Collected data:
──────────
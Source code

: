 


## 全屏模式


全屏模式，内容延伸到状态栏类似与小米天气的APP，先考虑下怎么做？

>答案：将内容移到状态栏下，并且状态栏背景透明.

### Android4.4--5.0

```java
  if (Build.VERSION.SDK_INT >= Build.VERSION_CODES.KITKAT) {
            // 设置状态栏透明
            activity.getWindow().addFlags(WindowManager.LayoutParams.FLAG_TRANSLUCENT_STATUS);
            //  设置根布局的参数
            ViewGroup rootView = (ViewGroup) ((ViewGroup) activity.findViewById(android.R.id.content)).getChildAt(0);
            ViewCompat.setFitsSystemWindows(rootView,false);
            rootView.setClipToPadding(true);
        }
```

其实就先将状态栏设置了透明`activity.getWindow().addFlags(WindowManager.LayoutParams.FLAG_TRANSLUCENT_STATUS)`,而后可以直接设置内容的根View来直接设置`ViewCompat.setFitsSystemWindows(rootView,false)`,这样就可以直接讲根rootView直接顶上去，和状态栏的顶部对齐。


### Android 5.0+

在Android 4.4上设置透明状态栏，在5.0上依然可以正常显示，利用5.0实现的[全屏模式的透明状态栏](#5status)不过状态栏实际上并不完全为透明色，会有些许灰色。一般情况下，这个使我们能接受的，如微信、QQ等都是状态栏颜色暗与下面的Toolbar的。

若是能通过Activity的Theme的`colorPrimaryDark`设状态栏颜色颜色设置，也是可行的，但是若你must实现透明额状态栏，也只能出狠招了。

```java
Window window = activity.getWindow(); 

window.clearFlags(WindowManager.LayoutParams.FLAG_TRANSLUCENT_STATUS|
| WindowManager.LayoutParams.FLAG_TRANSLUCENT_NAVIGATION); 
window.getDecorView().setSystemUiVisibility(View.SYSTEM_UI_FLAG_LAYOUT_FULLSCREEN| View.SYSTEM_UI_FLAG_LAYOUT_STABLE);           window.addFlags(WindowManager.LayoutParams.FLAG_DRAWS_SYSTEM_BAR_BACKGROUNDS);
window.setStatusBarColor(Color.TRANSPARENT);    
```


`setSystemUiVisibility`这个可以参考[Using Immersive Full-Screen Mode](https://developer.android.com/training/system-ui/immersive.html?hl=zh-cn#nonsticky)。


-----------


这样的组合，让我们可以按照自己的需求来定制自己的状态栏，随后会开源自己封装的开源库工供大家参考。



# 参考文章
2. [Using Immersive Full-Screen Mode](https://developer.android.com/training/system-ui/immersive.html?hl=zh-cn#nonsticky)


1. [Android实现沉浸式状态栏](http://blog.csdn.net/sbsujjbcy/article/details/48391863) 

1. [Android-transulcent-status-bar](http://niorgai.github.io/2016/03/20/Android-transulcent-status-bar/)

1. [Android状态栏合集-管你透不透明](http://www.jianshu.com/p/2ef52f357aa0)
──────────
## [Description of the task]
Your answer must be an exact transcription of the lines from the one containing "这样的组合，让我们可以按照自" through the last line of the records above, and nothing else.

## [Exercise output]
这样的组合，让我们可以按照自己的需求来定制自己的状态栏，随后会开源自己封装的开源库工供大家参考。



# 参考文章
2. [Using Immersive Full-Screen Mode](https://developer.android.com/training/system-ui/immersive.html?hl=zh-cn#nonsticky)


1. [Android实现沉浸式状态栏](http://blog.csdn.net/sbsujjbcy/article/details/48391863) 

1. [Android-transulcent-status-bar](http://niorgai.github.io/2016/03/20/Android-transulcent-status-bar/)

1. [Android状态栏合集-管你透不透明](http://www.jianshu.com/p/2ef52f357aa0)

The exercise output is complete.